Assignment | Word for word, and with pictures excluded, copy out all the records that follow.

Stored data entries

******

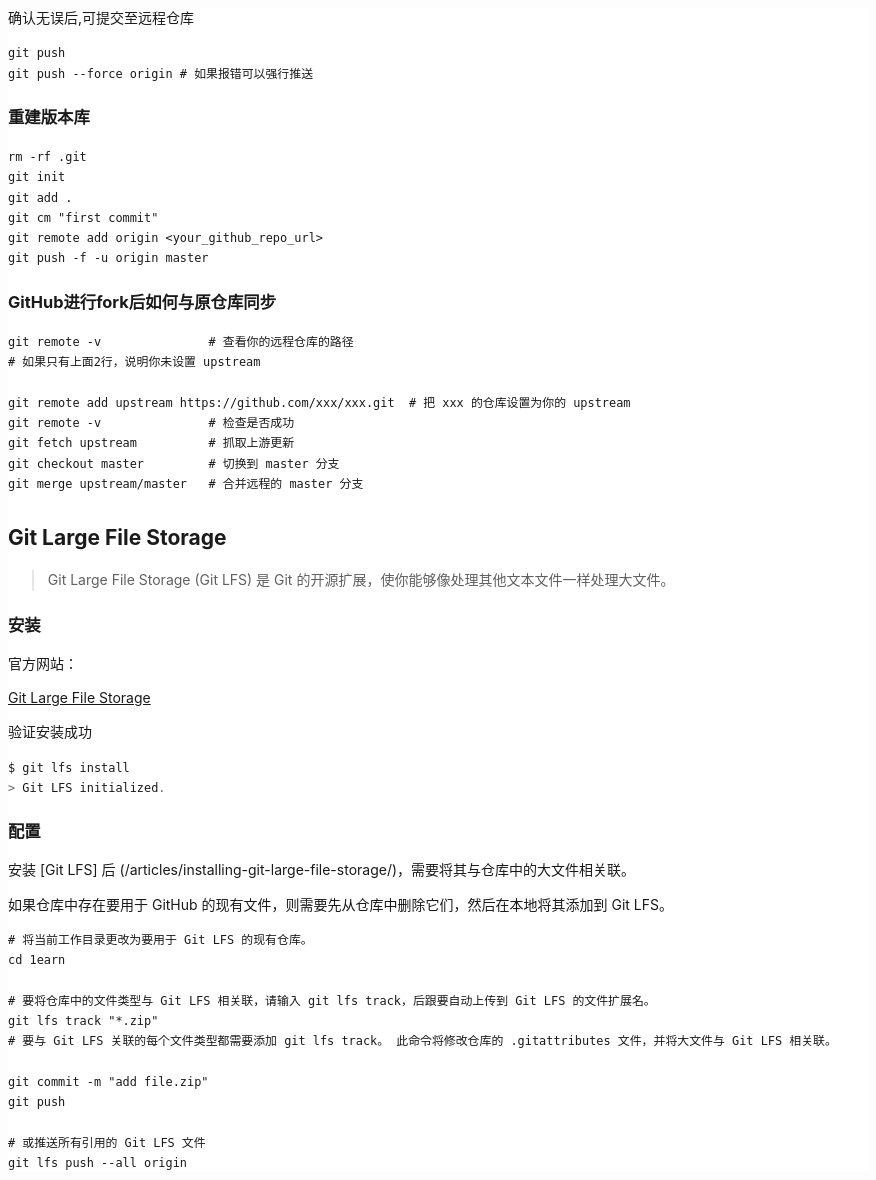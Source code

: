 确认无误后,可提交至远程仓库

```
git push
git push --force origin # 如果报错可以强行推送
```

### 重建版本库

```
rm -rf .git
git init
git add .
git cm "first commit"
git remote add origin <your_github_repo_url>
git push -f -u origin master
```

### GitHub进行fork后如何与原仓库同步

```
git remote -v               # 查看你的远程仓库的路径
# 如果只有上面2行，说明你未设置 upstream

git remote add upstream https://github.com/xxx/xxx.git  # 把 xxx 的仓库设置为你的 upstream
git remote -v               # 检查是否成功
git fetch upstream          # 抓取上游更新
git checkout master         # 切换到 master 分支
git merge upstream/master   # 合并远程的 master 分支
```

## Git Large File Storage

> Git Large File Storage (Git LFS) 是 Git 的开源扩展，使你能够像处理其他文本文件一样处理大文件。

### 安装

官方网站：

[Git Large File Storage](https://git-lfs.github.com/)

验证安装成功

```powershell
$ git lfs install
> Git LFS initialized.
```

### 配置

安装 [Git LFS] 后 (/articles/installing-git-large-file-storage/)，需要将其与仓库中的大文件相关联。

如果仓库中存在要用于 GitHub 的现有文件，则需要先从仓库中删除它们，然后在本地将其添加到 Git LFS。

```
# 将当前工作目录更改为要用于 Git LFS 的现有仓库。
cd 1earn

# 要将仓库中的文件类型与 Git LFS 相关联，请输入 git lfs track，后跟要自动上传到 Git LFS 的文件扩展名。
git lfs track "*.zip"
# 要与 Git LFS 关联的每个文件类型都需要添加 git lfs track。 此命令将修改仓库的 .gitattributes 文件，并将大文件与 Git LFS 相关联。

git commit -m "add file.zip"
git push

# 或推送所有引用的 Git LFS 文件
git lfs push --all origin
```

******

Completed exercise |
Source code

: 确认无误后,可提交至远程仓库

```
git push
git push --force origin # 如果报错可以强行推送
```

### 重建版本库

```
rm -rf .git
git init
git add .
git cm "first commit"
git remote add origin <your_github_repo_url>
git push -f -u origin master
```

### GitHub进行fork后如何与原仓库同步

```
git remote -v               # 查看你的远程仓库的路径
# 如果只有上面2行，说明你未设置 upstream

git remote add upstream https://github.com/xxx/xxx.git  # 把 xxx 的仓库设置为你的 upstream
git remote -v               # 检查是否成功
git fetch upstream          # 抓取上游更新
git checkout master         # 切换到 master 分支
git merge upstream/master   # 合并远程的 master 分支
```

## Git Large File Storage

> Git Large File Storage (Git LFS) 是 Git 的开源扩展，使你能够像处理其他文本文件一样处理大文件。

### 安装

官方网站：

[Git Large File Storage](https://git-lfs.github.com/)

验证安装成功

```powershell
$ git lfs install
> Git LFS initialized.
```

### 配置

安装 [Git LFS] 后 (/articles/installing-git-large-file-storage/)，需要将其与仓库中的大文件相关联。

如果仓库中存在要用于 GitHub 的现有文件，则需要先从仓库中删除它们，然后在本地将其添加到 Git LFS。

```
# 将当前工作目录更改为要用于 Git LFS 的现有仓库。
cd 1earn

# 要将仓库中的文件类型与 Git LFS 相关联，请输入 git lfs track，后跟要自动上传到 Git LFS 的文件扩展名。
git lfs track "*.zip"
# 要与 Git LFS 关联的每个文件类型都需要添加 git lfs track。 此命令将修改仓库的 .gitattributes 文件，并将大文件与 Git LFS 相关联。

git commit -m "add file.zip"
git push

# 或推送所有引用的 Git LFS 文件
git lfs push --all origin
```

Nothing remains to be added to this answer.